Plain-text document sources
*****
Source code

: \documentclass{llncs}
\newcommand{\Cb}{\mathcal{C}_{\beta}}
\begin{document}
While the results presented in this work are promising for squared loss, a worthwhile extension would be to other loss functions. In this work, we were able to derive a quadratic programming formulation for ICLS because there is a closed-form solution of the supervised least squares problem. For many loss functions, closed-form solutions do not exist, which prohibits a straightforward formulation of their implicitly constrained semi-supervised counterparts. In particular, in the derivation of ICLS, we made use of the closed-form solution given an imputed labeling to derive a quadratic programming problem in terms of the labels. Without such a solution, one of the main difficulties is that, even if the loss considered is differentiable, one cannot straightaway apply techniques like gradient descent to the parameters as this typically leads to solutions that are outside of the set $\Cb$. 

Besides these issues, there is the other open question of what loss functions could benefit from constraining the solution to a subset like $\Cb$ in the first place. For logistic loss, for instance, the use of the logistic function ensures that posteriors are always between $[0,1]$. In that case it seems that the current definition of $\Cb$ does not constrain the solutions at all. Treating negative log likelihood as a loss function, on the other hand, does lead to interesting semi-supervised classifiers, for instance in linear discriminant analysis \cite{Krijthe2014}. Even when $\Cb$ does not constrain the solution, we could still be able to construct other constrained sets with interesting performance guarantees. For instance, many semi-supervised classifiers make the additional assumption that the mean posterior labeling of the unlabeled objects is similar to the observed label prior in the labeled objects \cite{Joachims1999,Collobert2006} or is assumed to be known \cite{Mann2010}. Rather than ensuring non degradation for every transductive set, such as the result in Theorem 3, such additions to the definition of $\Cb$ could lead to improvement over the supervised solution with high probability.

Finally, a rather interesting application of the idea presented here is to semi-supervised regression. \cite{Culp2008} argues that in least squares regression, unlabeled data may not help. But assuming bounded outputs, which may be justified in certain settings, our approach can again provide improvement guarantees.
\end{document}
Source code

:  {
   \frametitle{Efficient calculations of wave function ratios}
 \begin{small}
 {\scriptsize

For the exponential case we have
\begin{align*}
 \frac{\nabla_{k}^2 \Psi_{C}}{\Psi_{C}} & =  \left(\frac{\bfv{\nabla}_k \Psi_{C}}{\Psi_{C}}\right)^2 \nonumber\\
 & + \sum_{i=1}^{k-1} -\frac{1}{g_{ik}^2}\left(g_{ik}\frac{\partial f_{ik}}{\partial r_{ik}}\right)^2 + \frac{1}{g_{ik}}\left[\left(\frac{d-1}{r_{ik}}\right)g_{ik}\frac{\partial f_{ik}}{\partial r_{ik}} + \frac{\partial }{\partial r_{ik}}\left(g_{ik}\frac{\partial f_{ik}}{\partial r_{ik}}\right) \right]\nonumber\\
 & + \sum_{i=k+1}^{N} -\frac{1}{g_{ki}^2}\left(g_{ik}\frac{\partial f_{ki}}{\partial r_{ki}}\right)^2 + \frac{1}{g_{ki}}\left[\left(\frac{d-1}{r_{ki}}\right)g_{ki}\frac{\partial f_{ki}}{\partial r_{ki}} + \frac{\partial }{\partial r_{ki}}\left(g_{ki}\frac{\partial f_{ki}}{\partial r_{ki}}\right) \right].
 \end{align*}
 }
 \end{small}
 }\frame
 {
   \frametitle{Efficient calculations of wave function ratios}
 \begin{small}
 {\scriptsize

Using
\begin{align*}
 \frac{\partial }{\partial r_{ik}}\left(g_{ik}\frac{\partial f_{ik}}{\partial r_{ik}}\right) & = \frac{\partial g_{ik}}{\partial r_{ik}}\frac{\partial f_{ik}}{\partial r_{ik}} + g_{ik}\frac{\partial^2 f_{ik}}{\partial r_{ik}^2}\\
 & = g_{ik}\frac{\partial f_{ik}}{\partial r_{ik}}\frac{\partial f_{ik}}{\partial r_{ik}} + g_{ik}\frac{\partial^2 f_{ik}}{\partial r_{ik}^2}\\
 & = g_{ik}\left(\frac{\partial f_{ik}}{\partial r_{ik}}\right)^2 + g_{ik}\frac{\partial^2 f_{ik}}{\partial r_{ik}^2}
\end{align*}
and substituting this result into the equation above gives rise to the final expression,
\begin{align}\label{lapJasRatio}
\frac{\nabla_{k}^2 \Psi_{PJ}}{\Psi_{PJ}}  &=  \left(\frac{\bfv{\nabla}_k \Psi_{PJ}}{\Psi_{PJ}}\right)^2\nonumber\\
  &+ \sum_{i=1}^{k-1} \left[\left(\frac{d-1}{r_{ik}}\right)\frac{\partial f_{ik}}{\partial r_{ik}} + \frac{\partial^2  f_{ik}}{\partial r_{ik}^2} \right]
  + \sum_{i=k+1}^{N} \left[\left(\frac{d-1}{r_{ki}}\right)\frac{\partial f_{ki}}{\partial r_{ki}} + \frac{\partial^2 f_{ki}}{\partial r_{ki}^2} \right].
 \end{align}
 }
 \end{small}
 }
*****
» What you will do:
The expected output is each line of the records above that includes the word "presented".

» Exercise response:
While the results presented in this work are promising for squared loss, a worthwhile extension would be to other loss functions. In this work, we were able to derive a quadratic programming formulation for ICLS because there is a closed-form solution of the supervised least squares problem. For many loss functions, closed-form solutions do not exist, which prohibits a straightforward formulation of their implicitly constrained semi-supervised counterparts. In particular, in the derivation of ICLS, we made use of the closed-form solution given an imputed labeling to derive a quadratic programming problem in terms of the labels. Without such a solution, one of the main difficulties is that, even if the loss considered is differentiable, one cannot straightaway apply techniques like gradient descent to the parameters as this typically leads to solutions that are outside of the set $\Cb$. 
Finally, a rather interesting application of the idea presented here is to semi-supervised regression. \cite{Culp2008} argues that in least squares regression, unlabeled data may not help. But assuming bounded outputs, which may be justified in certain settings, our approach can again provide improvement guarantees.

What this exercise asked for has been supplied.